Action item: The full set of entries is to be printed exactly, with pictures excluded.
BEGIN Supplied data
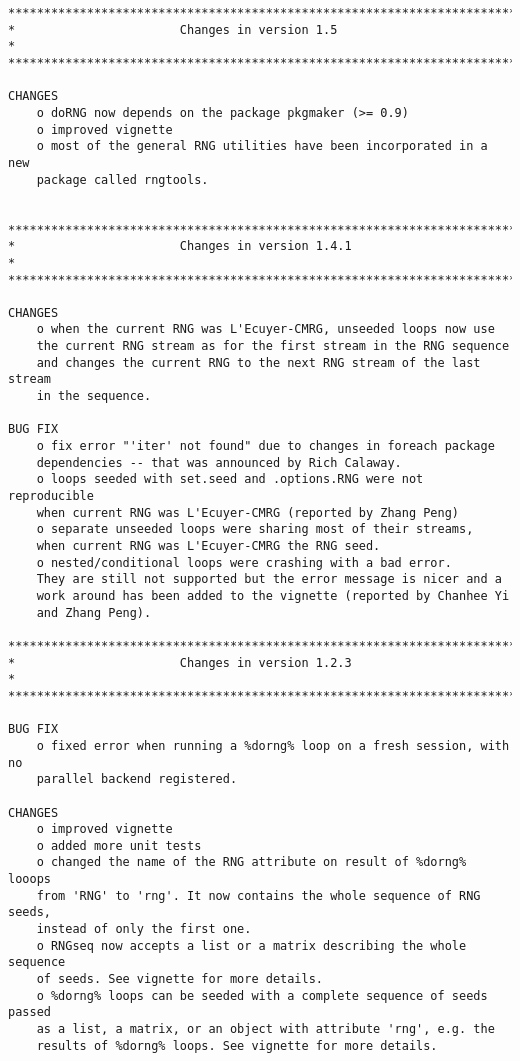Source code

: \documentclass[a4paper,12pt]{article}\usepackage{graphicx, color}
\begin{document}
{\scriptsize
\begin{verbatim}
*************************************************************************
*                       Changes in version 1.5                          *
*************************************************************************

CHANGES
    o doRNG now depends on the package pkgmaker (>= 0.9)
    o improved vignette
    o most of the general RNG utilities have been incorporated in a new
    package called rngtools.
    

*************************************************************************
*                       Changes in version 1.4.1                        *
*************************************************************************

CHANGES
    o when the current RNG was L'Ecuyer-CMRG, unseeded loops now use 
    the current RNG stream as for the first stream in the RNG sequence 
    and changes the current RNG to the next RNG stream of the last stream 
    in the sequence. 

BUG FIX
    o fix error "'iter' not found" due to changes in foreach package 
    dependencies -- that was announced by Rich Calaway.
    o loops seeded with set.seed and .options.RNG were not reproducible
    when current RNG was L'Ecuyer-CMRG (reported by Zhang Peng)
    o separate unseeded loops were sharing most of their streams, 
    when current RNG was L'Ecuyer-CMRG the RNG seed.
    o nested/conditional loops were crashing with a bad error. 
    They are still not supported but the error message is nicer and a 
    work around has been added to the vignette (reported by Chanhee Yi 
    and Zhang Peng).

*************************************************************************
*                       Changes in version 1.2.3                        *
*************************************************************************

BUG FIX
    o fixed error when running a %dorng% loop on a fresh session, with no  
    parallel backend registered.  

CHANGES
    o improved vignette
    o added more unit tests
    o changed the name of the RNG attribute on result of %dorng% looops 
    from 'RNG' to 'rng'. It now contains the whole sequence of RNG seeds, 
    instead of only the first one.
    o RNGseq now accepts a list or a matrix describing the whole sequence 
    of seeds. See vignette for more details.
    o %dorng% loops can be seeded with a complete sequence of seeds passed 
    as a list, a matrix, or an object with attribute 'rng', e.g. the 
    results of %dorng% loops. See vignette for more details.
    

\end{verbatim}}
\end{document}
END Supplied data
Response:
Source code

: \documentclass[a4paper,12pt]{article}\usepackage{graphicx, color}
\begin{document}
{\scriptsize
\begin{verbatim}
*************************************************************************
*                       Changes in version 1.5                          *
*************************************************************************

CHANGES
    o doRNG now depends on the package pkgmaker (>= 0.9)
    o improved vignette
    o most of the general RNG utilities have been incorporated in a new
    package called rngtools.
    

*************************************************************************
*                       Changes in version 1.4.1                        *
*************************************************************************

CHANGES
    o when the current RNG was L'Ecuyer-CMRG, unseeded loops now use 
    the current RNG stream as for the first stream in the RNG sequence 
    and changes the current RNG to the next RNG stream of the last stream 
    in the sequence. 

BUG FIX
    o fix error "'iter' not found" due to changes in foreach package 
    dependencies -- that was announced by Rich Calaway.
    o loops seeded with set.seed and .options.RNG were not reproducible
    when current RNG was L'Ecuyer-CMRG (reported by Zhang Peng)
    o separate unseeded loops were sharing most of their streams, 
    when current RNG was L'Ecuyer-CMRG the RNG seed.
    o nested/conditional loops were crashing with a bad error. 
    They are still not supported but the error message is nicer and a 
    work around has been added to the vignette (reported by Chanhee Yi 
    and Zhang Peng).

*************************************************************************
*                       Changes in version 1.2.3                        *
*************************************************************************

BUG FIX
    o fixed error when running a %dorng% loop on a fresh session, with no  
    parallel backend registered.  

CHANGES
    o improved vignette
    o added more unit tests
    o changed the name of the RNG attribute on result of %dorng% looops 
    from 'RNG' to 'rng'. It now contains the whole sequence of RNG seeds, 
    instead of only the first one.
    o RNGseq now accepts a list or a matrix describing the whole sequence 
    of seeds. See vignette for more details.
    o %dorng% loops can be seeded with a complete sequence of seeds passed 
    as a list, a matrix, or an object with attribute 'rng', e.g. the 
    results of %dorng% loops. See vignette for more details.
    

\end{verbatim}}
\end{document}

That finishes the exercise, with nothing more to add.